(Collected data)
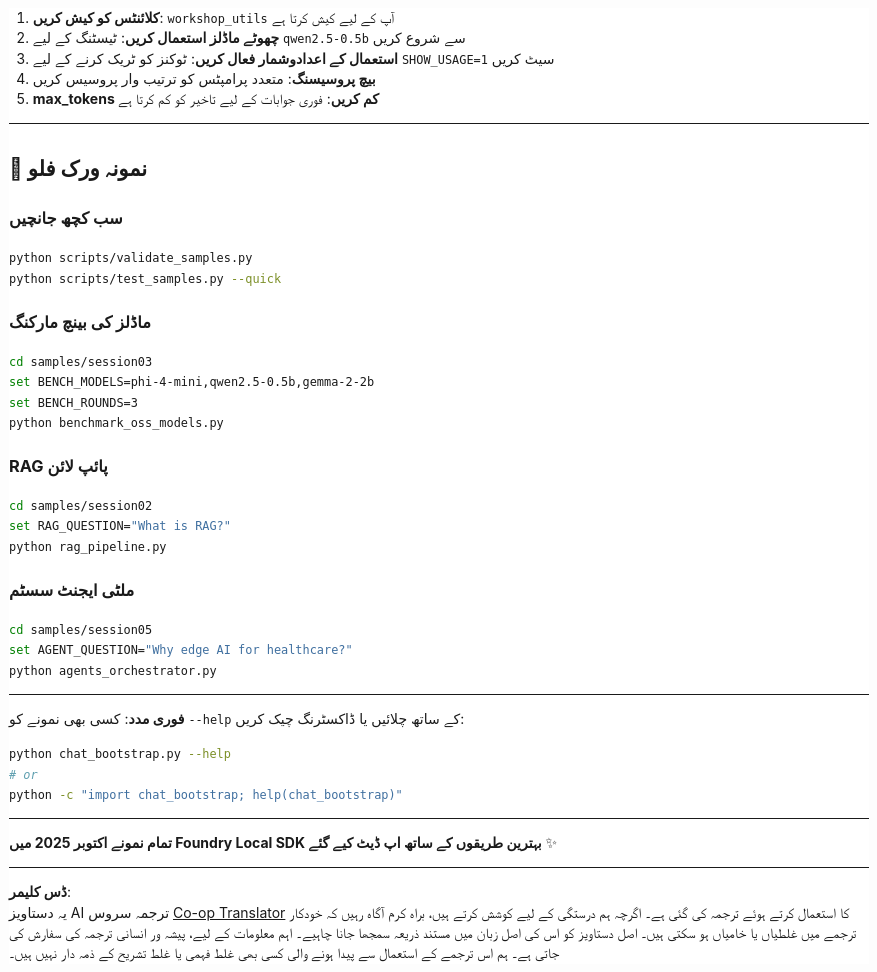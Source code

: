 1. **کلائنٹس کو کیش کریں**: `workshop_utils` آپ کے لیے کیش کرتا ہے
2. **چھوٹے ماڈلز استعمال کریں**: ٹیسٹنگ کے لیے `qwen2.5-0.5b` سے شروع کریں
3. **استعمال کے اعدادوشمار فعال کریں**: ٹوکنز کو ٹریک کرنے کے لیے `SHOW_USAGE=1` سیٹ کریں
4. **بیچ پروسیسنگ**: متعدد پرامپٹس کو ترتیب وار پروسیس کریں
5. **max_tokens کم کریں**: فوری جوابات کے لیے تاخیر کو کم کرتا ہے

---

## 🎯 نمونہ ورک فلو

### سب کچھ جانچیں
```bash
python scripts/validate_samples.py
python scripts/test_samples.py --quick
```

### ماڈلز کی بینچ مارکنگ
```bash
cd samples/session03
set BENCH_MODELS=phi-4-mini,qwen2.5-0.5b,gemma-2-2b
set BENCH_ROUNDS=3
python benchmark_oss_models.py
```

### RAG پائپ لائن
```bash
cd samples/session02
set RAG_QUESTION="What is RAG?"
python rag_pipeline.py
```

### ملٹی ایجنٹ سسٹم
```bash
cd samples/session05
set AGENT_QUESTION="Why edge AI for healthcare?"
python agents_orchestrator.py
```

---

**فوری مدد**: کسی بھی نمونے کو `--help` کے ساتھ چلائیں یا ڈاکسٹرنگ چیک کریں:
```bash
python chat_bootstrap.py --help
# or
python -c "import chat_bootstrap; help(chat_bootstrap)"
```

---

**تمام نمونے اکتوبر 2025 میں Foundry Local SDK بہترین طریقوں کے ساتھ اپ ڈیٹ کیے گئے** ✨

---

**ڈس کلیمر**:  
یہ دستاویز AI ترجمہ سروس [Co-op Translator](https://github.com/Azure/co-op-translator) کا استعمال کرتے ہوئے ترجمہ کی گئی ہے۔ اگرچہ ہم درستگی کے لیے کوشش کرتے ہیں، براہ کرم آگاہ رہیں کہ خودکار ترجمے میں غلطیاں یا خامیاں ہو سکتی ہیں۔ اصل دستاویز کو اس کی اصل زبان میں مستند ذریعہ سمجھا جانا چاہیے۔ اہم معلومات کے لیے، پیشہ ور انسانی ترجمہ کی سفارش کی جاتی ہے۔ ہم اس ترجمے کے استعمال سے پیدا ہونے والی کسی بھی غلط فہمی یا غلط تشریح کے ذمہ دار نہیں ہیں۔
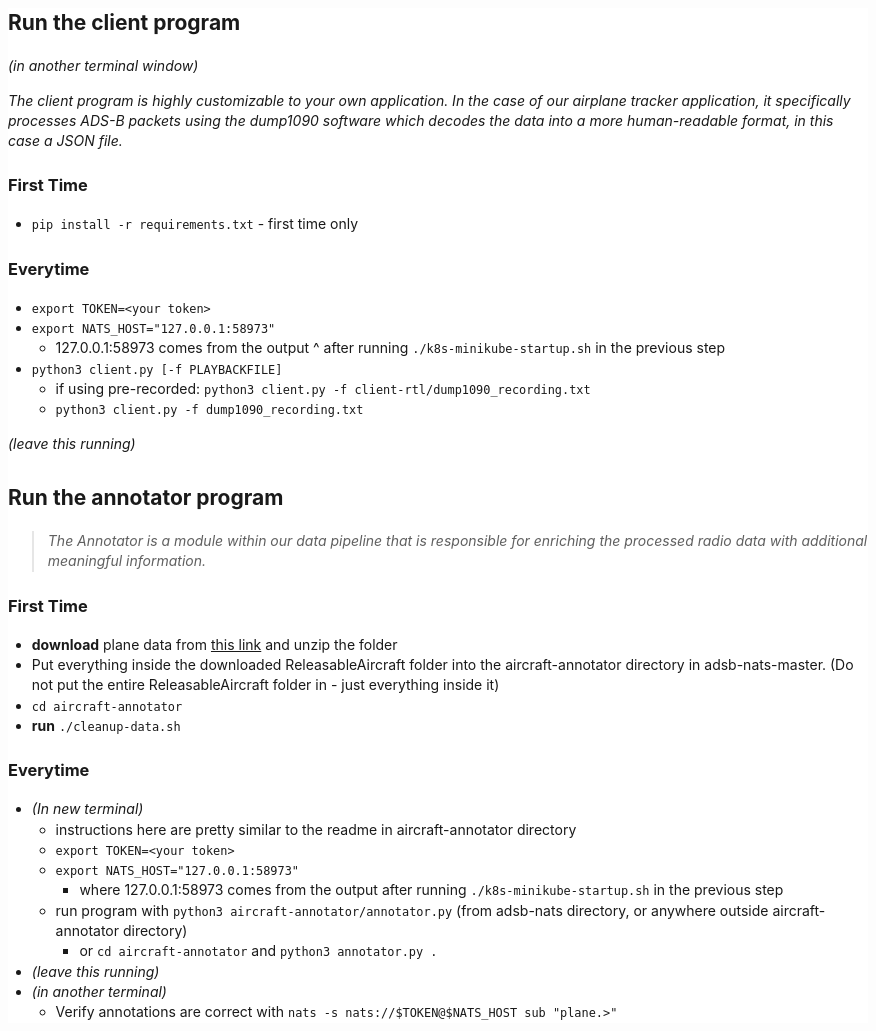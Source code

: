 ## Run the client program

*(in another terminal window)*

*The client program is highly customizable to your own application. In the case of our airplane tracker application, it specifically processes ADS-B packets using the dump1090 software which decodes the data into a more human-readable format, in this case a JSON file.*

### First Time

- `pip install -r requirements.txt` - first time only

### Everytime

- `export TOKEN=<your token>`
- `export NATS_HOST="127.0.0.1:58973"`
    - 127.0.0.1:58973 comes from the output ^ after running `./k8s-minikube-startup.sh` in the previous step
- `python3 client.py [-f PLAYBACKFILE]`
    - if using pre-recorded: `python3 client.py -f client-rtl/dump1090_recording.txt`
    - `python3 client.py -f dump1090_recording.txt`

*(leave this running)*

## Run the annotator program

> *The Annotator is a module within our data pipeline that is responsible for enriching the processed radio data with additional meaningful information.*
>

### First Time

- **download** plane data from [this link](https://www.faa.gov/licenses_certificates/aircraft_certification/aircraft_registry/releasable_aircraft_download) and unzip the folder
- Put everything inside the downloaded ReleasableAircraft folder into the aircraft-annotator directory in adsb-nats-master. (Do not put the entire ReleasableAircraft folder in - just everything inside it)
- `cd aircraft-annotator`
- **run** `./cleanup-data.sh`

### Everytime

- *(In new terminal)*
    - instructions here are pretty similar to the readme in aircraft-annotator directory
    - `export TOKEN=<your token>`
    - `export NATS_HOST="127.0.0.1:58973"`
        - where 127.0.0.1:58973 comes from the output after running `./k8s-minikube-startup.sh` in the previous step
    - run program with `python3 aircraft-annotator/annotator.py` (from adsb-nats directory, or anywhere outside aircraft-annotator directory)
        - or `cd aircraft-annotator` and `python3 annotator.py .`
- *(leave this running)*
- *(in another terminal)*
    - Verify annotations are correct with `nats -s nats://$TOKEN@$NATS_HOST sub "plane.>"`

> [Exercise directions]: Looking at the records above, which lines contain "adsb"? Copy those lines.

> [Output of the exercise]:
- Put everything inside the downloaded ReleasableAircraft folder into the aircraft-annotator directory in adsb-nats-master. (Do not put the entire ReleasableAircraft folder in - just everything inside it)
    - run program with `python3 aircraft-annotator/annotator.py` (from adsb-nats directory, or anywhere outside aircraft-annotator directory)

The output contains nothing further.